↓↓↓

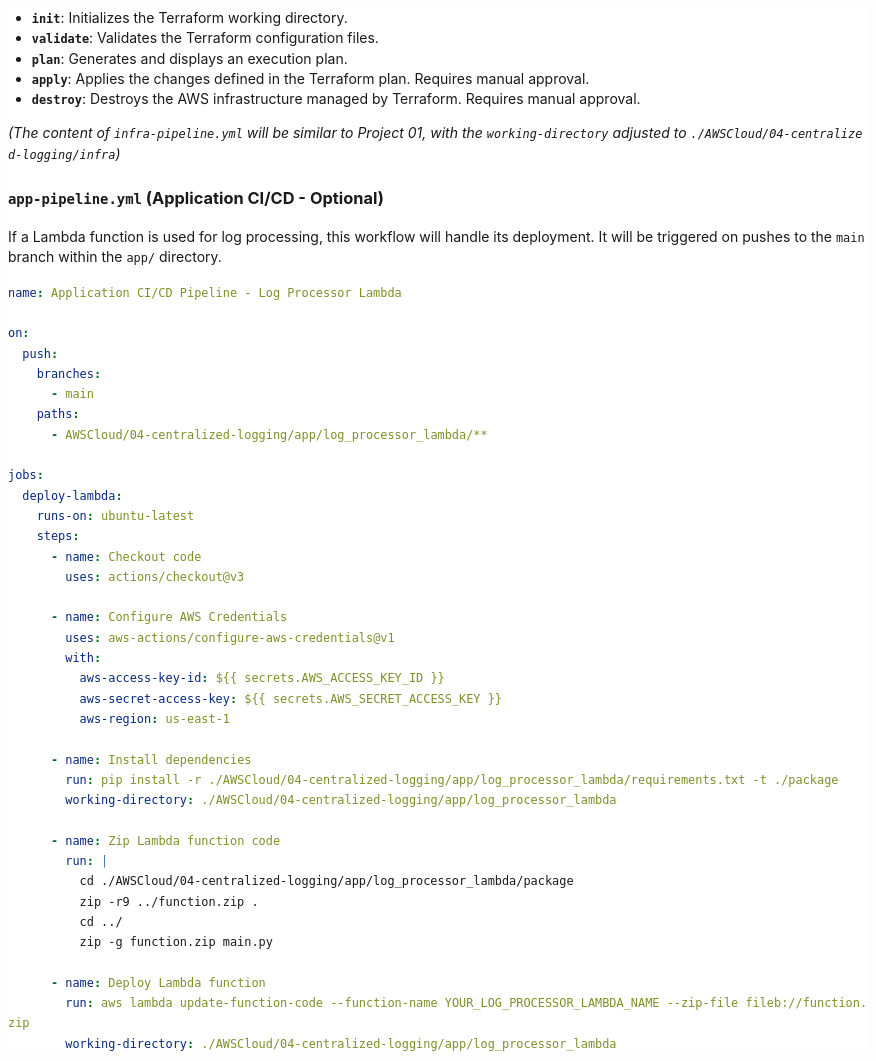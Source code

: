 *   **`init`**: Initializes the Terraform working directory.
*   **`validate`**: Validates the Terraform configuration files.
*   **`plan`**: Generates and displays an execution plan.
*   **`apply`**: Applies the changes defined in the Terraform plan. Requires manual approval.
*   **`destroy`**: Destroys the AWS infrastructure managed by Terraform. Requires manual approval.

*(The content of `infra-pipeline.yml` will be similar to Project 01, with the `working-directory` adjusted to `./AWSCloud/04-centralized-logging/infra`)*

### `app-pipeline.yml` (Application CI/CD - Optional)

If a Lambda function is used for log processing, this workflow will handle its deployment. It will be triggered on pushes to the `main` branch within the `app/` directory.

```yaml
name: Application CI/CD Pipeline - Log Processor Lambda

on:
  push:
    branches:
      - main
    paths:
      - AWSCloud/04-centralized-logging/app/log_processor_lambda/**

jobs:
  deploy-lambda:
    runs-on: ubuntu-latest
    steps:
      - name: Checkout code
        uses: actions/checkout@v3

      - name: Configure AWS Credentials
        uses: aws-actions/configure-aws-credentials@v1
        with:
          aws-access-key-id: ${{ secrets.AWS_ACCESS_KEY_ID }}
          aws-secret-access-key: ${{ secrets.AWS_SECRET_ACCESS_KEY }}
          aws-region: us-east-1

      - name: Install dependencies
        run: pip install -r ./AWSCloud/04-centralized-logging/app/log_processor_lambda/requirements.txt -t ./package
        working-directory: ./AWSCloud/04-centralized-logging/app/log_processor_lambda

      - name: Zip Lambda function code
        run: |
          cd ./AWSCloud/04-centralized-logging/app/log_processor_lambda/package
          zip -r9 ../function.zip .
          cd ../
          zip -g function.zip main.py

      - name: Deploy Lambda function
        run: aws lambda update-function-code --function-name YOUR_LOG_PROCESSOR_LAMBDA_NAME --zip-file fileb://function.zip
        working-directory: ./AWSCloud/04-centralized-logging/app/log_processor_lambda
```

↑↑↑

Aim of the task:
Repeat the entries word for word and skip the pictures.

Solved exercise:
Source code

: *   **`init`**: Initializes the Terraform working directory.
*   **`validate`**: Validates the Terraform configuration files.
*   **`plan`**: Generates and displays an execution plan.
*   **`apply`**: Applies the changes defined in the Terraform plan. Requires manual approval.
*   **`destroy`**: Destroys the AWS infrastructure managed by Terraform. Requires manual approval.

*(The content of `infra-pipeline.yml` will be similar to Project 01, with the `working-directory` adjusted to `./AWSCloud/04-centralized-logging/infra`)*

### `app-pipeline.yml` (Application CI/CD - Optional)

If a Lambda function is used for log processing, this workflow will handle its deployment. It will be triggered on pushes to the `main` branch within the `app/` directory.

```yaml
name: Application CI/CD Pipeline - Log Processor Lambda

on:
  push:
    branches:
      - main
    paths:
      - AWSCloud/04-centralized-logging/app/log_processor_lambda/**

jobs:
  deploy-lambda:
    runs-on: ubuntu-latest
    steps:
      - name: Checkout code
        uses: actions/checkout@v3

      - name: Configure AWS Credentials
        uses: aws-actions/configure-aws-credentials@v1
        with:
          aws-access-key-id: ${{ secrets.AWS_ACCESS_KEY_ID }}
          aws-secret-access-key: ${{ secrets.AWS_SECRET_ACCESS_KEY }}
          aws-region: us-east-1

      - name: Install dependencies
        run: pip install -r ./AWSCloud/04-centralized-logging/app/log_processor_lambda/requirements.txt -t ./package
        working-directory: ./AWSCloud/04-centralized-logging/app/log_processor_lambda

      - name: Zip Lambda function code
        run: |
          cd ./AWSCloud/04-centralized-logging/app/log_processor_lambda/package
          zip -r9 ../function.zip .
          cd ../
          zip -g function.zip main.py

      - name: Deploy Lambda function
        run: aws lambda update-function-code --function-name YOUR_LOG_PROCESSOR_LAMBDA_NAME --zip-file fileb://function.zip
        working-directory: ./AWSCloud/04-centralized-logging/app/log_processor_lambda
```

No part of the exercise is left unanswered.